Deriving probability distributions using the Principle of Maximum Entropy

March 16, 2017


In this post, I derive the uniform, gaussian, exponential, and another funky probability distribution from the first principles of information theory. I originally did it for a class, but I enjoyed it and learned a lot so I am adding it here so I don’t forget about it.
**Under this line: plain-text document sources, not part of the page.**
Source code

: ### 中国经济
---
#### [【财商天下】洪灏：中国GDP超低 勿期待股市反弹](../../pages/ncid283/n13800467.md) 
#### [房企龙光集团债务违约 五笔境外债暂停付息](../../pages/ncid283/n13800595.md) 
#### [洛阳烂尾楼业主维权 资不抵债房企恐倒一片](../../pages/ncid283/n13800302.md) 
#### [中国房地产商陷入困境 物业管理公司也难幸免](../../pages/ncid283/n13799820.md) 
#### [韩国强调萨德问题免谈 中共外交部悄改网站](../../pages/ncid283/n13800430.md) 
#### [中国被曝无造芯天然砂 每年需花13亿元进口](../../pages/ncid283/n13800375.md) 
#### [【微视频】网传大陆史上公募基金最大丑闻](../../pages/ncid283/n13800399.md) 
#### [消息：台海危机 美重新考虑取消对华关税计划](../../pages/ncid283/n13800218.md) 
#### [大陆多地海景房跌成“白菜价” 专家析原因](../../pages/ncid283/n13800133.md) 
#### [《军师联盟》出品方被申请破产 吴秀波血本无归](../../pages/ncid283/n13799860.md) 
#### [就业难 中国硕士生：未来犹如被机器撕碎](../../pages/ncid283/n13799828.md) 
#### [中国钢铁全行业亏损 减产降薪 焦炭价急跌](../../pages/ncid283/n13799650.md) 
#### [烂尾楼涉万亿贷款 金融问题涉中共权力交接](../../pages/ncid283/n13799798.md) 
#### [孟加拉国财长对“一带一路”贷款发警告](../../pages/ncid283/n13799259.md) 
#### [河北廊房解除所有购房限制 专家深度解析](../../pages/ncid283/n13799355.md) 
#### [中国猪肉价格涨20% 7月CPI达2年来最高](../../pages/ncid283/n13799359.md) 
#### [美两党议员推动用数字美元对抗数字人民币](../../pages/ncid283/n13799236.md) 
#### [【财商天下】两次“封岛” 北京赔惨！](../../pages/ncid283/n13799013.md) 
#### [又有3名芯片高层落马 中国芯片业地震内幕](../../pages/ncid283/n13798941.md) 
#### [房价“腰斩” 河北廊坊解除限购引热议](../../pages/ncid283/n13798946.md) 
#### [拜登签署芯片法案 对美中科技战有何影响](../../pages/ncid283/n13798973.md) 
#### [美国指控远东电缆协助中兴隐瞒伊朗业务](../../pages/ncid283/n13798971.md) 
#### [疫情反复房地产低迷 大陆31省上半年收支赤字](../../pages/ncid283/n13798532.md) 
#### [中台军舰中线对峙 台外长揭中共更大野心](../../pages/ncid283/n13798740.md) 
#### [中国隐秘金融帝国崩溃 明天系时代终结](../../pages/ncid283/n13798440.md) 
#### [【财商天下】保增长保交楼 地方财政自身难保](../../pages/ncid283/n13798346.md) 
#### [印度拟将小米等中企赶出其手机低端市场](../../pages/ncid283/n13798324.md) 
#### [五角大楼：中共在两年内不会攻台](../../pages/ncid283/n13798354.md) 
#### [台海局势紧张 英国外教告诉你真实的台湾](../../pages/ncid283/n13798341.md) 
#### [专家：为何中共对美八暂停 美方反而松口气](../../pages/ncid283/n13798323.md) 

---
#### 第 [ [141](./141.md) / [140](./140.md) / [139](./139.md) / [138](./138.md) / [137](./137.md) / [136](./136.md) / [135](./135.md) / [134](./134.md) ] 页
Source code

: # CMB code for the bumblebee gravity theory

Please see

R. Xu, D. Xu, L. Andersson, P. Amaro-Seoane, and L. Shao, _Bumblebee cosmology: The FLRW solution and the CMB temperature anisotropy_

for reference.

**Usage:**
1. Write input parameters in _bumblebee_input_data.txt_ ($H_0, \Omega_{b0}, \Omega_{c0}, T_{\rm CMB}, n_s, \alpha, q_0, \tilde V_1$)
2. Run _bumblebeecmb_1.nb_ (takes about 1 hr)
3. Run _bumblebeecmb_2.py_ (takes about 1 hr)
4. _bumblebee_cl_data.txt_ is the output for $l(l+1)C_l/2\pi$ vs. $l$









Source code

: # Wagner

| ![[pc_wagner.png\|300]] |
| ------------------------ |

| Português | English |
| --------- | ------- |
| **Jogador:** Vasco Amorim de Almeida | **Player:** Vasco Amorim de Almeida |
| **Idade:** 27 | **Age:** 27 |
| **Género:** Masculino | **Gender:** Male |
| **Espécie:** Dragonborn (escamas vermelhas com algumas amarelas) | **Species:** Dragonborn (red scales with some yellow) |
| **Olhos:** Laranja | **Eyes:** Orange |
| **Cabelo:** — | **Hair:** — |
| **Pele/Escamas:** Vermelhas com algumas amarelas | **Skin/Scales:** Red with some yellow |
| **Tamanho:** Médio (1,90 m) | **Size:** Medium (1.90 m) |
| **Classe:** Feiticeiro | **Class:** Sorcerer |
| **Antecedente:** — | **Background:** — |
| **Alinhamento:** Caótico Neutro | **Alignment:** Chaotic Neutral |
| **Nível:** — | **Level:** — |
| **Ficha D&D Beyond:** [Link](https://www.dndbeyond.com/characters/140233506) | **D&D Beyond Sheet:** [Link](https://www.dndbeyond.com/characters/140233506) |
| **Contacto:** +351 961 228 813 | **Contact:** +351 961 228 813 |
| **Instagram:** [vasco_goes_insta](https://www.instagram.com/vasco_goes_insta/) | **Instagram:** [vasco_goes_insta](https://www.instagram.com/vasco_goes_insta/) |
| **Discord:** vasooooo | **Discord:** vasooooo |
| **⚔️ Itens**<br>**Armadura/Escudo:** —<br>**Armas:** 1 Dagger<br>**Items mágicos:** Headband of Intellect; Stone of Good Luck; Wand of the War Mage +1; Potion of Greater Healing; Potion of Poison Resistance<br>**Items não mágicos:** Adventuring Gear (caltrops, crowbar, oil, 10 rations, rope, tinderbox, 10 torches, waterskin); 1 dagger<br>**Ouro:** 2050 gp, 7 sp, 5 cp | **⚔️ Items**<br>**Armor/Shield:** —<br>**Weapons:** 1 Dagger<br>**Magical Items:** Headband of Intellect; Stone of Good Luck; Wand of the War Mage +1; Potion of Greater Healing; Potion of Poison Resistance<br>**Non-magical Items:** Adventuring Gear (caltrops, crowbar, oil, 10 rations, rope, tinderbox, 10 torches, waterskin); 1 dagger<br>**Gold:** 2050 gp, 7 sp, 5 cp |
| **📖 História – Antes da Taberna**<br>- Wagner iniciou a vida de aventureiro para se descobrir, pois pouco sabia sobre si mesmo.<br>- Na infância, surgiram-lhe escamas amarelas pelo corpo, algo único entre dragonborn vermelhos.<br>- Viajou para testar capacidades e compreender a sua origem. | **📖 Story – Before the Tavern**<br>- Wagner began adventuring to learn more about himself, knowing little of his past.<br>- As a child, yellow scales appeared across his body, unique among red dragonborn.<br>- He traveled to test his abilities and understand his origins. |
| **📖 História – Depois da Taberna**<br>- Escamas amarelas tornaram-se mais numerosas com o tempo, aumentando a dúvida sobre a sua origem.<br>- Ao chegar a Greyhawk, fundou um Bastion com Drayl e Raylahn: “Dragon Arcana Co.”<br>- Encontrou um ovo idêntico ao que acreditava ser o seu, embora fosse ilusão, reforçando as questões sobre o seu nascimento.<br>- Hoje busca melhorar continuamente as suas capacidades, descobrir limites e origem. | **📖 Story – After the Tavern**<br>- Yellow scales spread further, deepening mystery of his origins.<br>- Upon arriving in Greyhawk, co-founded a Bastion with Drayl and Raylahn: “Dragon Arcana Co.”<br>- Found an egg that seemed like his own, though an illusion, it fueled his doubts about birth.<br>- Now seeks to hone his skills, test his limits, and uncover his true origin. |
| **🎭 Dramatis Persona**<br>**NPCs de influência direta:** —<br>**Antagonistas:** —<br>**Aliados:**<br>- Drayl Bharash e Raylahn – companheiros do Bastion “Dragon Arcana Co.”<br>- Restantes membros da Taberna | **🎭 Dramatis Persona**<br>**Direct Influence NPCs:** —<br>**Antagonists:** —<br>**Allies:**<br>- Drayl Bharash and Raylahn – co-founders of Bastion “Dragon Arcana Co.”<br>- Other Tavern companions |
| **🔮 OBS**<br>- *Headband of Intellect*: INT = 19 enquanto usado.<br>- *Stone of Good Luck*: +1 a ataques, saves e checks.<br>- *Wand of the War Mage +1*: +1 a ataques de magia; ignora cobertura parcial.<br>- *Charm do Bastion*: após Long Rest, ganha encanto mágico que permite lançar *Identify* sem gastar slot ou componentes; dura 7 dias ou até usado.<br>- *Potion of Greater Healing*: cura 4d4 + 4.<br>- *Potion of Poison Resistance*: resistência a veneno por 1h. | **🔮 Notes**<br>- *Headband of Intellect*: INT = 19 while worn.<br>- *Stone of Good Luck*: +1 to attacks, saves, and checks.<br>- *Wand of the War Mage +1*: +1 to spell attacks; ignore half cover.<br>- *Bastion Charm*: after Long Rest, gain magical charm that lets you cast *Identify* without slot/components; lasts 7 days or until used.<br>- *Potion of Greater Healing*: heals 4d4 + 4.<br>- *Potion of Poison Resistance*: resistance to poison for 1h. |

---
I actually think it’s pretty magical that these common distributions just pop out when you are using the information framework. It feels so much more satisfying/intuitive than it did before.

Maximum Entropy Principle

Recall that information entropy is a mathematical framework for quantifying “uncertainty.” The formula for the information entropy of a random variable is \(H(x) = - \int p(x)\ln p(x)dx\) . In statistics/information theory, the maximum entropy probability distribution is (you guessed it!) the distribution that, given any constraints, has maximum entropy. Given a choice of distributions, the “Principle of Maximum Entropy” tells us that the maximum entropy distribution is the best. Here’s a snippet of the idea from the wikipedia page:

The principle of maximum entropy states that, subject to precisely stated prior data (such as a proposition that expresses testable information), the probability distribution which best represents the current state of knowledge is the one with largest entropy. Another way of stating this: Take precisely stated prior data or testable information about a probability distribution function. Consider the set of all trial probability distributions that would encode the prior data. According to this principle, the distribution with maximal information entropy is the proper one. … In ordinary language, the principle of maximum entropy can be said to express a claim of epistemic modesty, or of maximum ignorance. The selected distribution is the one that makes the least claim to being informed beyond the stated prior data, that is to say the one that admits the most ignorance beyond the stated prior data.

Lagrange Multipliers

Given the above, we can use the maximum entropy principle to derive the best probability distribution for a given use. A useful tool in doing so is the Lagrange Multiplier (Khan Acad article, wikipedia), which helps us maximize or minimize a function under a given set of constraints.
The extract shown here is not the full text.